Return exactly the lines below, starting with the one that has "- Ingest several parquet tables." and going on through the one that has "- Creating a ML model.".

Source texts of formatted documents
+---+

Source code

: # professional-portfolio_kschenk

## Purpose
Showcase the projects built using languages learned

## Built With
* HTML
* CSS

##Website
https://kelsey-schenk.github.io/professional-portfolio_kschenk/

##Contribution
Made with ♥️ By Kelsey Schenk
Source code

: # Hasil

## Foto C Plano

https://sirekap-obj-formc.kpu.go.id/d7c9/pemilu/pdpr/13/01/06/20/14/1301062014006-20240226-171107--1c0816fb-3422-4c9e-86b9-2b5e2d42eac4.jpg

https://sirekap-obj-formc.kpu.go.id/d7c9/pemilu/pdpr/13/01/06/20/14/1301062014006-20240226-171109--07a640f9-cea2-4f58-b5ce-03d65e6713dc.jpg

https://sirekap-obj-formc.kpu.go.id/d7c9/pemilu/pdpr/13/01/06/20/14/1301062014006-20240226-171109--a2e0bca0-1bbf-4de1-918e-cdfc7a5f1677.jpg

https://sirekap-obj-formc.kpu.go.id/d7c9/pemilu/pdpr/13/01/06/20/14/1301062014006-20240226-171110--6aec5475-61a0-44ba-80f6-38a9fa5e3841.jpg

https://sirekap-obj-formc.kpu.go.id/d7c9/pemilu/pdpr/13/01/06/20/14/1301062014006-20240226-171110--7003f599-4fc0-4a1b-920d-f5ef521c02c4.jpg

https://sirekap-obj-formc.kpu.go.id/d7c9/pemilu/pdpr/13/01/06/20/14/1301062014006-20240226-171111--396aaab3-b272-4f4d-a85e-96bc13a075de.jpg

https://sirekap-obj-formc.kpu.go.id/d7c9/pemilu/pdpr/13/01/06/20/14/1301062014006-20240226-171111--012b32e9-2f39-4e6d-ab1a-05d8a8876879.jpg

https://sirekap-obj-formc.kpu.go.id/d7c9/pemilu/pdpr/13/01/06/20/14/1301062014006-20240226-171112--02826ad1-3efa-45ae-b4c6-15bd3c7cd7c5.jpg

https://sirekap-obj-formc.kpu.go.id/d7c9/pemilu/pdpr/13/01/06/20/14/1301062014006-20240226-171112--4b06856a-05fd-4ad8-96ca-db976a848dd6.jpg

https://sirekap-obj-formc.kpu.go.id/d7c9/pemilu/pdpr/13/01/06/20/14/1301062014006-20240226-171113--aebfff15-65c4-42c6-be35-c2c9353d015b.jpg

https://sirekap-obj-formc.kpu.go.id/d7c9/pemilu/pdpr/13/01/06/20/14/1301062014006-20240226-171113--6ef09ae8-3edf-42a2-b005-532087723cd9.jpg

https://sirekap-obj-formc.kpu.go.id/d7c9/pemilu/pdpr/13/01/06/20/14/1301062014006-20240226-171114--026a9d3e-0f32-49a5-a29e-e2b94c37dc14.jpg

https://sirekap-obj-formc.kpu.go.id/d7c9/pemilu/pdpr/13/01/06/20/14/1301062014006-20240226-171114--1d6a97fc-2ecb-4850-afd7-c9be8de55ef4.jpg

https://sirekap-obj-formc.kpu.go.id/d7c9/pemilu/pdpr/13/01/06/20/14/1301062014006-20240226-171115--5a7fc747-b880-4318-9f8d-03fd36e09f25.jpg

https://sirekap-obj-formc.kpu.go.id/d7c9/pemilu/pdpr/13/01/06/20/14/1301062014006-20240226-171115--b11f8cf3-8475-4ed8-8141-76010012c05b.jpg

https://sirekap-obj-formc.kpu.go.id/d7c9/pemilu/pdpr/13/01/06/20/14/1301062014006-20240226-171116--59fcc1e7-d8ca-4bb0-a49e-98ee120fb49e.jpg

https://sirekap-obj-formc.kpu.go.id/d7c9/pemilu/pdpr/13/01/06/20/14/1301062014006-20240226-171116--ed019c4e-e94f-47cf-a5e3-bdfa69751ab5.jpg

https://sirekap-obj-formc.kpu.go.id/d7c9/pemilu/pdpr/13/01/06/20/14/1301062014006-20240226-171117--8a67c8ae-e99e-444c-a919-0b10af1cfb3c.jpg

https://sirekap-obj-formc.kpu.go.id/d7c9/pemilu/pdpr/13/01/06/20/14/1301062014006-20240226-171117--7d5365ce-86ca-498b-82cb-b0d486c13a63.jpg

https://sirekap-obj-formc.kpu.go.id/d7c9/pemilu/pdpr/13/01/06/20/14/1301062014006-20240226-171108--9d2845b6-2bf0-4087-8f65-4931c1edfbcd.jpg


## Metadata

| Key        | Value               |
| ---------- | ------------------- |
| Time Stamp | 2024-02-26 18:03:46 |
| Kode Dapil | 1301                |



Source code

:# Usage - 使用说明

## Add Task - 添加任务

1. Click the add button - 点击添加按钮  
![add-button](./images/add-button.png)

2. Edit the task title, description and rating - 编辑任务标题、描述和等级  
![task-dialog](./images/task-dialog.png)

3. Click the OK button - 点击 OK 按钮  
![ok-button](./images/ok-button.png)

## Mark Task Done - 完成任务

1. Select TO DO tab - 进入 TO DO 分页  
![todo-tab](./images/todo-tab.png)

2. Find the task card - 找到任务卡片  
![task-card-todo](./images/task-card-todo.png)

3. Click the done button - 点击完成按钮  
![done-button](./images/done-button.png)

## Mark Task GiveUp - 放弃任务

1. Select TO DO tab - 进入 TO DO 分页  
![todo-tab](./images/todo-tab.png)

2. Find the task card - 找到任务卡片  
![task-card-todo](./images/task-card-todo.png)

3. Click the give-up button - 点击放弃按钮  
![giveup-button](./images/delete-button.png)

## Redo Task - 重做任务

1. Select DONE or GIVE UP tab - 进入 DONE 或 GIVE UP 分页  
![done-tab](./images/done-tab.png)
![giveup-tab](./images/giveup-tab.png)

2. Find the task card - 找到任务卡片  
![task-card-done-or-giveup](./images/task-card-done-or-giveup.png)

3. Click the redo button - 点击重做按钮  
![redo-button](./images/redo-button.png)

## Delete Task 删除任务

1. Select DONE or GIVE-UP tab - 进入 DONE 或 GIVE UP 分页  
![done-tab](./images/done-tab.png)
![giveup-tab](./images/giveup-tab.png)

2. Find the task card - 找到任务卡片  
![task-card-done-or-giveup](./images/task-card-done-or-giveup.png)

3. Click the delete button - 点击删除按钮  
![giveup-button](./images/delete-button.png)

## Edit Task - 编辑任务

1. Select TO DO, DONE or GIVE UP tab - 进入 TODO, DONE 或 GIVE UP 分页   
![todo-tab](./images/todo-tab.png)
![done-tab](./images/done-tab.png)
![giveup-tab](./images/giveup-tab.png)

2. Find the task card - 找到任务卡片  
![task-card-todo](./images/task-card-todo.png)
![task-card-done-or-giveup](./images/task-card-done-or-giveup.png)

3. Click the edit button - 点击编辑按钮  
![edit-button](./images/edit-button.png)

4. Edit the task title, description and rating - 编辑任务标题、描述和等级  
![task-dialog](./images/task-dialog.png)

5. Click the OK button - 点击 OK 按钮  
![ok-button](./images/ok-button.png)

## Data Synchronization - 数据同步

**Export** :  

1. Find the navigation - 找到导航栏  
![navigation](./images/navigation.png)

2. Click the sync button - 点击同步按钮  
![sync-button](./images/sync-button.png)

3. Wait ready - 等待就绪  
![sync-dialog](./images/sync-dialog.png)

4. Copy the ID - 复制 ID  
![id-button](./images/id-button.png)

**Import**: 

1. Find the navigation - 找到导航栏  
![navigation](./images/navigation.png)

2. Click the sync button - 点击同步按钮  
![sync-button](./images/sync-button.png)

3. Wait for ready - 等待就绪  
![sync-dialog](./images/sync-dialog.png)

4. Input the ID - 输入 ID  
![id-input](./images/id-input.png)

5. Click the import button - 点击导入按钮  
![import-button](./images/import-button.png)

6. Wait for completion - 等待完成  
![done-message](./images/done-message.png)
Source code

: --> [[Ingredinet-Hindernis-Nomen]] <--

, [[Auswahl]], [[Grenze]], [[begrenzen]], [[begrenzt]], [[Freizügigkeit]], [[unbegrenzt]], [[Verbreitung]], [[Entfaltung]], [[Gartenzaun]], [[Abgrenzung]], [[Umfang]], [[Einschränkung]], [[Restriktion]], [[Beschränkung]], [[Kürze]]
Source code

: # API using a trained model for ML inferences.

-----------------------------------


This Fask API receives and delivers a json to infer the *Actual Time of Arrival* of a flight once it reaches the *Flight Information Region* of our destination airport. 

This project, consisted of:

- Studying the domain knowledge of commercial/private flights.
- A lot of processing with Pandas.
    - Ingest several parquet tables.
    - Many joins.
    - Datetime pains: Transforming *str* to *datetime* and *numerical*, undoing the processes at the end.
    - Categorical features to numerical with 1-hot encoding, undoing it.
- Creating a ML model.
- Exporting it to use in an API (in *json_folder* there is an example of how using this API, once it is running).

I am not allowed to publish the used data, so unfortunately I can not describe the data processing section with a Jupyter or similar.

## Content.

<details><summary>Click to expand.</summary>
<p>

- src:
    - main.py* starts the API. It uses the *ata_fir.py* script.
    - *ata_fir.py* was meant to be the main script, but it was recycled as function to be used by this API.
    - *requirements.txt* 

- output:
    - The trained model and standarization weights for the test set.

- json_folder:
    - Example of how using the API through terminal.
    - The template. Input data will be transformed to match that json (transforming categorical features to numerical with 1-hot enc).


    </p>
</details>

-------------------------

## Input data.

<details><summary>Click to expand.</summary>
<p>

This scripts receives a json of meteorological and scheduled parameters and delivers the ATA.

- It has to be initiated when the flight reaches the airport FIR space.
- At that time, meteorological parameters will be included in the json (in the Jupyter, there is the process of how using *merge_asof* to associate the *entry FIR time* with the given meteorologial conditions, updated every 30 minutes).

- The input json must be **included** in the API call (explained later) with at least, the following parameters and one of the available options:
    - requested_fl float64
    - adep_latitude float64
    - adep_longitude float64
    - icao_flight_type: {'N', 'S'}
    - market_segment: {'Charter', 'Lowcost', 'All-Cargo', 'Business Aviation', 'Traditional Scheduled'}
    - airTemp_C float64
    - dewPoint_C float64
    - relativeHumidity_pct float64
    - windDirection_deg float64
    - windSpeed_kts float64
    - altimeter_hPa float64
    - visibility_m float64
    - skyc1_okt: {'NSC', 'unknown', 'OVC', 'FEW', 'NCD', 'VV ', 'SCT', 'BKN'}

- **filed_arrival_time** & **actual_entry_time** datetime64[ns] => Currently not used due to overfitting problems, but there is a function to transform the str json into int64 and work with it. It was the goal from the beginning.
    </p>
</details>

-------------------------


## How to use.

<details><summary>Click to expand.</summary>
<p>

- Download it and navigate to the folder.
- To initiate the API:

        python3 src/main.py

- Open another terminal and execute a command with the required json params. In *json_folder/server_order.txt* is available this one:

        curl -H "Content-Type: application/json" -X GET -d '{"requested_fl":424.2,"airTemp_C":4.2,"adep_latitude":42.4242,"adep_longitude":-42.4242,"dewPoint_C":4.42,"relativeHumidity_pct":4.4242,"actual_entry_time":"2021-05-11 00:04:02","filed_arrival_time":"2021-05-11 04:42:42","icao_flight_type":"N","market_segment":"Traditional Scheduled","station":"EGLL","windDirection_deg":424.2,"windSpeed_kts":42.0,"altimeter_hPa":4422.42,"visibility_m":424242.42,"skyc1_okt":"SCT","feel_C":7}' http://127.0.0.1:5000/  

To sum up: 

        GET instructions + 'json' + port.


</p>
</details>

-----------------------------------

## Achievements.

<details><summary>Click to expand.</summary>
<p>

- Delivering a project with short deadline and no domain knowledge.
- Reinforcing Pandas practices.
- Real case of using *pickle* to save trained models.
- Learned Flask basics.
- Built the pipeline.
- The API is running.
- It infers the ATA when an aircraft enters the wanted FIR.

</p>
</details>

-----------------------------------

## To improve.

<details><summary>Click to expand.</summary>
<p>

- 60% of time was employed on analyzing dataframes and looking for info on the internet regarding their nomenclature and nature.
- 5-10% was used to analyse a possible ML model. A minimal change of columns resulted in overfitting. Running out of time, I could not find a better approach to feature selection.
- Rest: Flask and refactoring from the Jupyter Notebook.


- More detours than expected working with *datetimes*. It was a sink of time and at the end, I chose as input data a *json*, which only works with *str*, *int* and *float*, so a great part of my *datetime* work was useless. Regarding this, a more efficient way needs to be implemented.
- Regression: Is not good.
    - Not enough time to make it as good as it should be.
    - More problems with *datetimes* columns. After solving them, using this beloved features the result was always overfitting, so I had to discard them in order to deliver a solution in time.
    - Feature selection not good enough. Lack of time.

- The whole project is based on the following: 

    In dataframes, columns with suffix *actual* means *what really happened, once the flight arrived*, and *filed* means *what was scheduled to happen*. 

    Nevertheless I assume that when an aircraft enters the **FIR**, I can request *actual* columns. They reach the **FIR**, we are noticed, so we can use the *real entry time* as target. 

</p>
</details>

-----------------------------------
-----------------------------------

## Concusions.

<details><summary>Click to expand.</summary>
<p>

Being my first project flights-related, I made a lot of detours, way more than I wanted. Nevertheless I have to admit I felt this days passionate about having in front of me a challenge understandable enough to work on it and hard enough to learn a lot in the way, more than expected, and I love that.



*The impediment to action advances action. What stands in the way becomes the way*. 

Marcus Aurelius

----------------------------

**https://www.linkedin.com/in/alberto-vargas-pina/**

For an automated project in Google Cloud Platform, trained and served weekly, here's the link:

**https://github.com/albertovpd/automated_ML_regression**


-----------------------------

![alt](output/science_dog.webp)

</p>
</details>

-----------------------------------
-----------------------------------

+---+

__Your solution__
    - Ingest several parquet tables.
    - Many joins.
    - Datetime pains: Transforming *str* to *datetime* and *numerical*, undoing the processes at the end.
    - Categorical features to numerical with 1-hot encoding, undoing it.
- Creating a ML model.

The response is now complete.